A este cruce de acusaciones subyace la dificultad de comprender que la cuestión social y la territorial son debates distintos, que admiten alineaciones y posicionamientos ideológicos igualmente diversos. Se puede ser nacionalista, federalista o centralista, y al mismo tiempo, y por cada una de esas posibles posiciones, de derechas, de centro o de izquierdas. Pueden advertirse y hasta argumentarse con gran consistencia contradicciones ideológicas de uno u otro signo.

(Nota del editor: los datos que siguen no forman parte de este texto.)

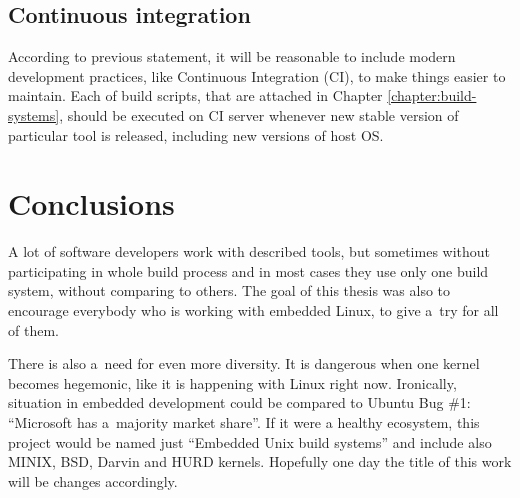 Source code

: \documentclass[printmode]{mgr}
\begin{document}
\subsection*{Continuous integration}
According to previous statement, it will be reasonable to include modern development practices, like Continuous Integration (CI), to make things easier to maintain.
Each of build scripts, that are attached in Chapter \ref{chapter:build-systems}, should be executed on CI server whenever new stable version of particular tool is released, including new versions of host OS.

\section{Conclusions}

A lot of software developers work with described tools, but sometimes without participating in whole build process and in most cases they use only one build system, without comparing to others.
The goal of this thesis was also to encourage everybody who is working with embedded Linux, to give a~try for all of them. 

There is also a~need for even more diversity. It is dangerous when one kernel becomes hegemonic, like it is happening with Linux right now. Ironically, situation in embedded development could be compared to Ubuntu Bug \#1: ``Microsoft has a~majority market share''.\cite{web:ubuntu-bug1} If it were a healthy ecosystem, this project would be named just ``Embedded Unix build systems'' and include also MINIX, BSD, Darvin and HURD kernels. Hopefully one day the title of this work will be changes accordingly.















\end{document}
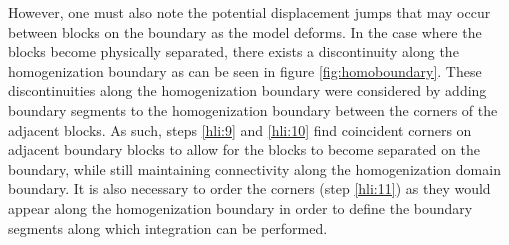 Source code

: However, one must also note the potential displacement jumps that may occur between blocks on the boundary as the model deforms. In the case where the blocks become physically separated, there exists a discontinuity along the homogenization boundary as can be seen in figure \ref{fig:homoboundary}. These discontinuities along the homogenization boundary were considered by adding boundary segments to the homogenization boundary between the corners of the adjacent blocks. As such, steps \ref{hli:9} and \ref{hli:10} find coincident corners on adjacent boundary blocks to allow for the blocks to become separated on the boundary, while still maintaining connectivity along the homogenization domain boundary. It is also necessary to order the corners (step \ref{hli:11}) as they would appear along the homogenization boundary in order to define the boundary segments along which integration can be performed.

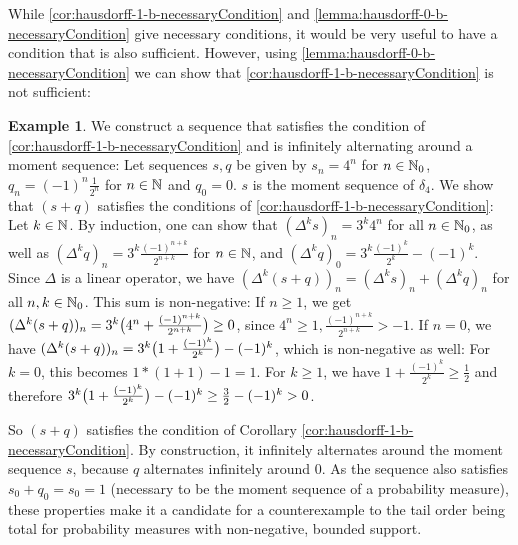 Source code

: \documentclass[a4paper]{scrreprt}
\theoremstyle{definition}
\newtheorem{ex}[thm]{Example} %
\begin{document}
    While \ref{cor:hausdorff-1-b-necessaryCondition} and \ref{lemma:hausdorff-0-b-necessaryCondition} give necessary conditions, it would be very useful to have a condition that is also sufficient. However, using \ref{lemma:hausdorff-0-b-necessaryCondition} we can show that \ref{cor:hausdorff-1-b-necessaryCondition} is not sufficient:
    
    \begin{ex}
        We construct a sequence that satisfies the condition of \ref{cor:hausdorff-1-b-necessaryCondition} and is infinitely alternating around a moment sequence:
        Let sequences $s, q$ be given by $s_n = 4^n$ for $n \in \mathbb{N}_0$, $q_n = (-1)^n\frac{1}{2^n}$ for $n \in \mathbb{N}$ and $q_0 = 0$. $s$ is the moment sequence of $\delta_4$. We show that $(s + q)$ satisfies the conditions of \ref{cor:hausdorff-1-b-necessaryCondition}:
        Let $k \in \mathbb{N}$.
        By induction, one can show that $(\Delta^k s)_n = 3^k 4^n$ for all $n \in \mathbb{N}_0$, as well as $(\Delta^k q)_n = 3^k\frac{(-1)^{n+k}}{2^{n+k}}$ for $n \in \mathbb{N}$, and $(\Delta^k q)_0 = 3^k \frac{(-1)^k}{2^k} - (-1)^k$.
        Since $\Delta$ is a linear operator, we have $(\Delta^k (s+q))_n = (\Delta^k s)_n + (\Delta^k q)_n$ for all $n, k \in \mathbb{N}_0$. This sum is non-negative:
        If $n \geq 1$, we get $(\Delta^k (s+q))_n = 3^k\bigl(4^n + \frac{(-1)^{n+k}}{2^{n+k}}\bigr) \geq 0$, since $4^n \geq 1, \frac{(-1)^{n+k}}{2^{n+k}} > -1$.
        If $n = 0$, we have $(\Delta^k (s+q))_n = 3^k\bigl(1 + \frac{(-1)^{k}}{2^{k}}\bigr) - (-1)^k$, which is non-negative as well:
        For $k = 0$, this becomes $1*(1 + 1) - 1 = 1$.
        For $k \geq 1$, we have $1 + \frac{(-1)^{k}}{2^{k}} \geq \frac{1}{2}$ and therefore $3^k\bigl(1 + \frac{(-1)^{k}}{2^{k}}\bigr) - (-1)^k \geq \frac{3}{2} - (-1)^k > 0$.
        
        
        So $(s+q)$ satisfies the condition of Corollary \ref{cor:hausdorff-1-b-necessaryCondition}. 
        By construction, it infinitely alternates around the moment sequence $s$, because $q$ alternates infinitely around 0.
        As the sequence also satisfies $s_0 + q_0 = s_0 = 1$ (necessary to be the moment sequence of a probability measure), these properties make it a candidate for a counterexample to the tail order being total for probability measures with non-negative, bounded support. 
        

\end{ex}
\end{document}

Pero serán siempre advertencias externas, realizadas desde una de las posibles combinaciones, que no impedirán que siga habiendo personas que se sientan plenamente consecuentes al propugnar unas u otras posiciones según el plano de la realidad social y política ante el que se pronuncien. Dicho en otros términos, carece de sentido tratar de convencer a alguien, apelando a su izquierdismo —o a su derechismo—, de su error al defender la pertinencia del derecho a decidir o de su incongruencia al defender la aplicación del 155. Y esto sin olvidar que entre una y otra salida a este conflicto caben opciones no menos defendibles.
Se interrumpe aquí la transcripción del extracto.